I wanted to just start with your reflections on inflation
and maybe teaching those who are encountering inflation
for the first time in any significant way,
what are the domino effects of high levels of inflation
for corporations, individuals, etc.
I'm going to start by saying it's not high levels of inflation per se
that are the issue.
It's high unexpected levels of inflation that are the issue.
And to illustrate exactly what I'm saying,
let me give you a choice of two economies to operate it.
One is 8% inflation, the other is 5% inflation.
At first, I'd rather operate in the 5% inflation economy.
It's got lower inflation.
But let me add something to that example.
Let's assume the first economy is 8% inflation,
but it's guaranteed to be 8% every year in perpetuity.
In other words, it's 8% in fix.
The second economy is 5% inflation,
but it goes from 2 to 8 back to 2 to 8, the average inflation is 5%.
I would argue that as a business or as an investor,
you'd have an easier time operating in the first economy than the other.
Why?
Because if inflation is fixed, it's easy to build in.
Your contracts incorporated.
So if you go out and buy a bond, you charge a 9% coupon rate,
and you know it will cover inflation.
It's unexpected inflation.
That's so damaging to us, not just as businesses, but as investors.
I mean, imagine buying a bond with an expected inflation rate of 5%.
So you charge a 6% coupon rate, but inflation comes in at 8%.
You've been, you know, you've in a sense given up some of your value because inflation
came in higher than expected.
I think what has us in the place we're in is we've been spoiled.
We've had a decade of low and stable inflation.
It's not just inflation has been low.
And I computed the standard deviation in inflation by decade.
going back to the 1930s.
2010 through 2020 had the lowest standard deviation in inflation of any decade in history.

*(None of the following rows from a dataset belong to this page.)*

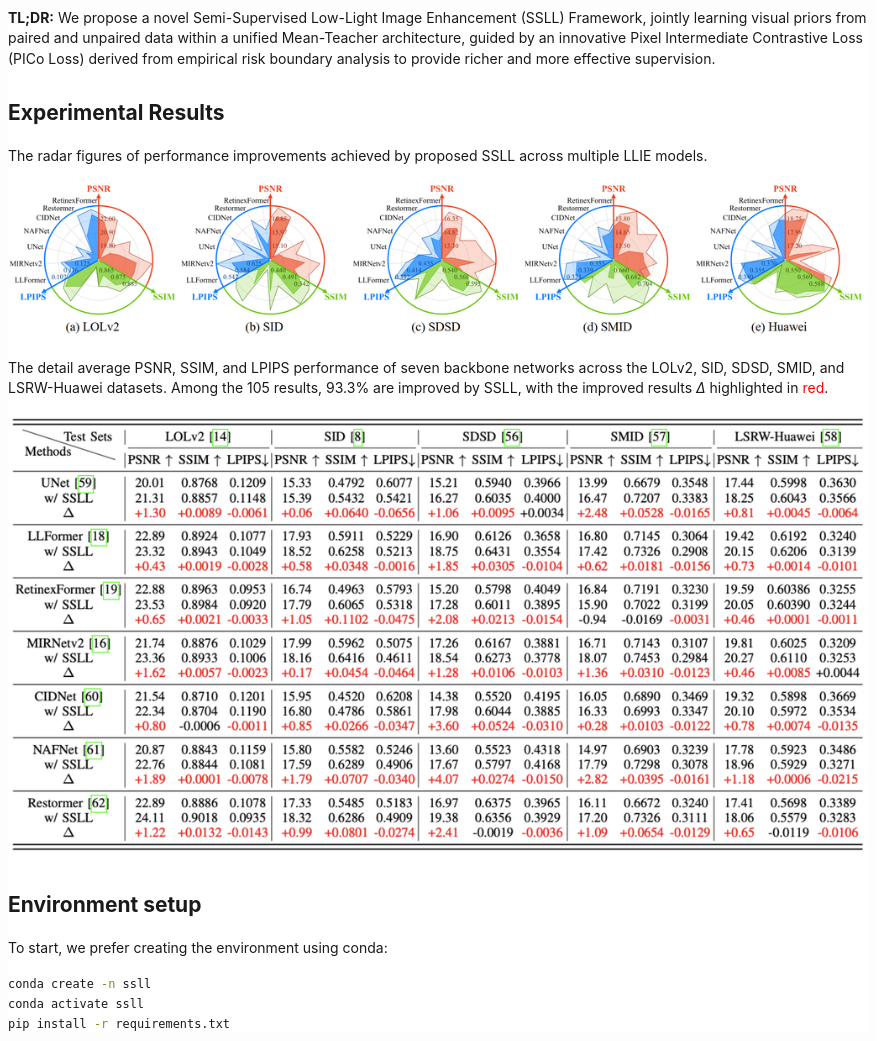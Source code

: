 **TL;DR:** We propose a novel Semi-Supervised Low-Light Image Enhancement (SSLL) Framework, jointly learning visual priors from paired and unpaired data within a unified Mean-Teacher architecture, guided by an innovative Pixel Intermediate Contrastive Loss (PICo Loss) derived from empirical risk boundary analysis to provide richer and more effective supervision.


## Experimental Results

The radar figures of performance improvements achieved by proposed SSLL across multiple LLIE models.

<div align="center"> <img src=./readme-img/radar_figure.png width = "100%" height = "100%" /> </div>

The detail average PSNR, SSIM, and LPIPS performance of seven backbone networks across the LOLv2, SID, SDSD, SMID, and LSRW-Huawei datasets. Among the 105 results, 93.3\% are improved by SSLL, with the improved results $\Delta$ highlighted in <font color="#FF0000">red</font>.

<div align="center"> <img src=./readme-img/performance.png width = "100%" height = "100%" /> </div>


## Environment setup
To start, we prefer creating the environment using conda:
```sh
conda create -n ssll
conda activate ssll
pip install -r requirements.txt
```
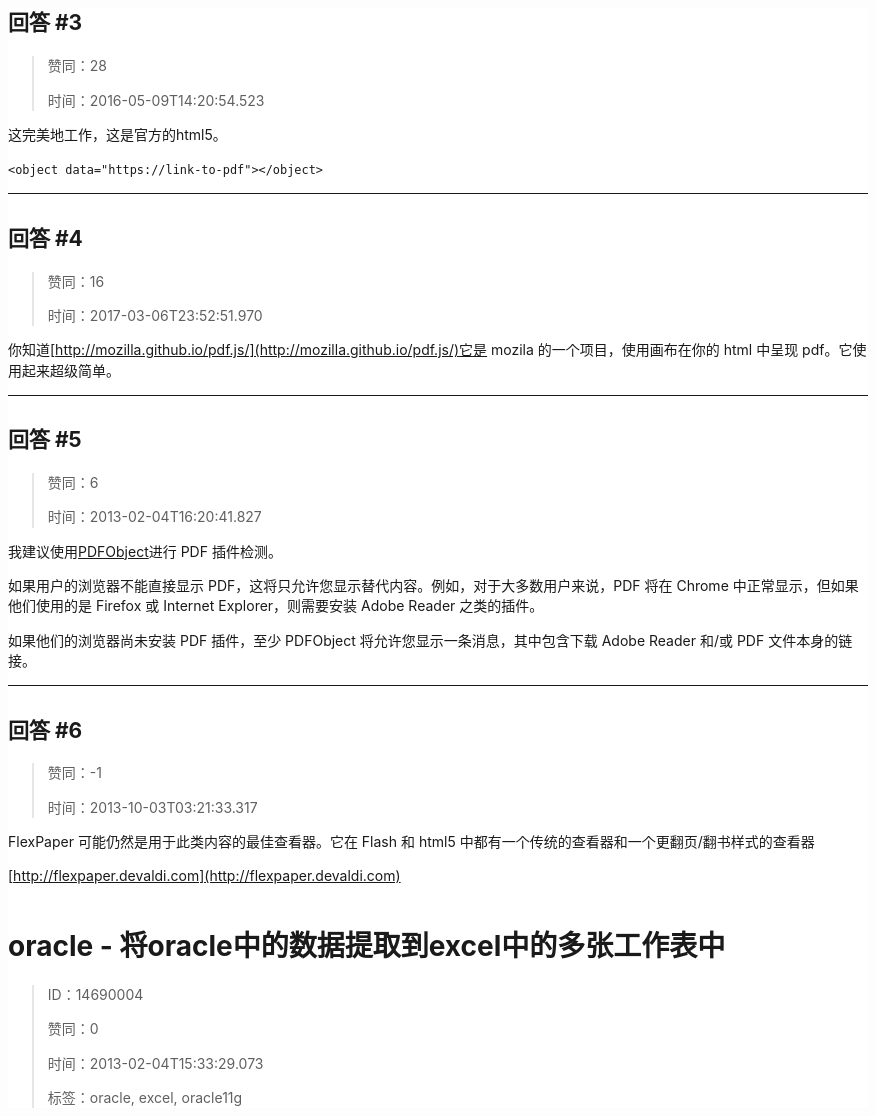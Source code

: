 ## 回答 #3

> 赞同：28
> 
> 时间：2016-05-09T14:20:54.523

这完美地工作，这是官方的html5。

```
<object data="https://link-to-pdf"></object> 
```

* * *

## 回答 #4

> 赞同：16
> 
> 时间：2017-03-06T23:52:51.970

你知道[http://mozilla.github.io/pdf.js/](http://mozilla.github.io/pdf.js/)它是 mozila 的一个项目，使用画布在你的 html 中呈现 pdf。它使用起来超级简单。

* * *

## 回答 #5

> 赞同：6
> 
> 时间：2013-02-04T16:20:41.827

我建议使用[PDFObject](http://pdfobject.com/)进行 PDF 插件检测。

如果用户的浏览器不能直接显示 PDF，这将只允许您显示替代内容。例如，对于大多数用户来说，PDF 将在 Chrome 中正常显示，但如果他们使用的是 Firefox 或 Internet Explorer，则需要安装 Adob​​e Reader 之类的插件。

如果他们的浏览器尚未安装 PDF 插件，至少 PDFObject 将允许您显示一条消息，其中包含下载 Adob​​e Reader 和/或 PDF 文件本身的链接。

* * *

## 回答 #6

> 赞同：-1
> 
> 时间：2013-10-03T03:21:33.317

FlexPaper 可能仍然是用于此类内容的最佳查看器。它在 Flash 和 html5 中都有一个传统的查看器和一个更翻页/翻书样式的查看器

[http://flexpaper.devaldi.com](http://flexpaper.devaldi.com)

# oracle - 将oracle中的数据提取到excel中的多张工作表中

> ID：14690004
> 
> 赞同：0
> 
> 时间：2013-02-04T15:33:29.073
> 
> 标签：oracle, excel, oracle11g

We've had low and we've been spoiled.
In fact, the way we've been spoiled is most of us haven't even thought about inflation,
including me for a long time.
I wrote my first two posts in inflation in the last two years.
Why?
Because inflation is now back in the game and we've got to think about it more consciously.
So if you're 25, 30, 35, you've never dealt with inflation before.
It's not that you cannot learn, but there's going to be a learning curve.
It'll mean requiring you to build an inflation explicitly into almost every decision you make.
And that's going to take a little bit of work.
Stanley Drucken-Miller, a wonderful investor, has said recently that when inflation or CPI rises about 5%,
you really do not get soft landings.
So what does a hard landing in this scenario look like?
Well, the first thing it looks like it could be personal, you could lose your job.
I mean, people talk about recessions and recoveries in the abstract, but the reality is recessions are painful.
People lose jobs.
Their wages get cut.
And sometimes, and often the only time to deal with inflation that's out of control is to bring the economy to a crashing heart.
So a hard landing here would be a recession that is long and painful.
A soft landing will be recession that's much milder and much milder.
much less painful, but there's going to be pain no matter what.
And the question is, how much will the pain be and how long will it last?
So I think it depends, again, very much on how quickly inflation comes back to levels that we can live with.
I mean, the last month has been an upbeat month in terms of inflation, but that's often the case when you have inflation that's out of control.
You have periods of hope, but you say, hey, maybe inflation is coming back under control in many ways that can actually
be damaging. Because what happens then is central banks ease up. They say, okay, the worst is over.
Why put the economy into recession now? In fact, I think we're going to find very quickly whether
Jerome Powell is more vulgar or more Burns because Arthur Burns was, you know, I feel
sorry for the man. He had long and distinguished career as an economist, but with a way we remember
in ministry as the Fed chair from 1970 to 78, where they repeatedly,
started on an attempt to fight inflation and repeatedly gave up too early. So I think that the worry
I have and inflation has a couple of good months is the Fed will say, you know what, let's ease up.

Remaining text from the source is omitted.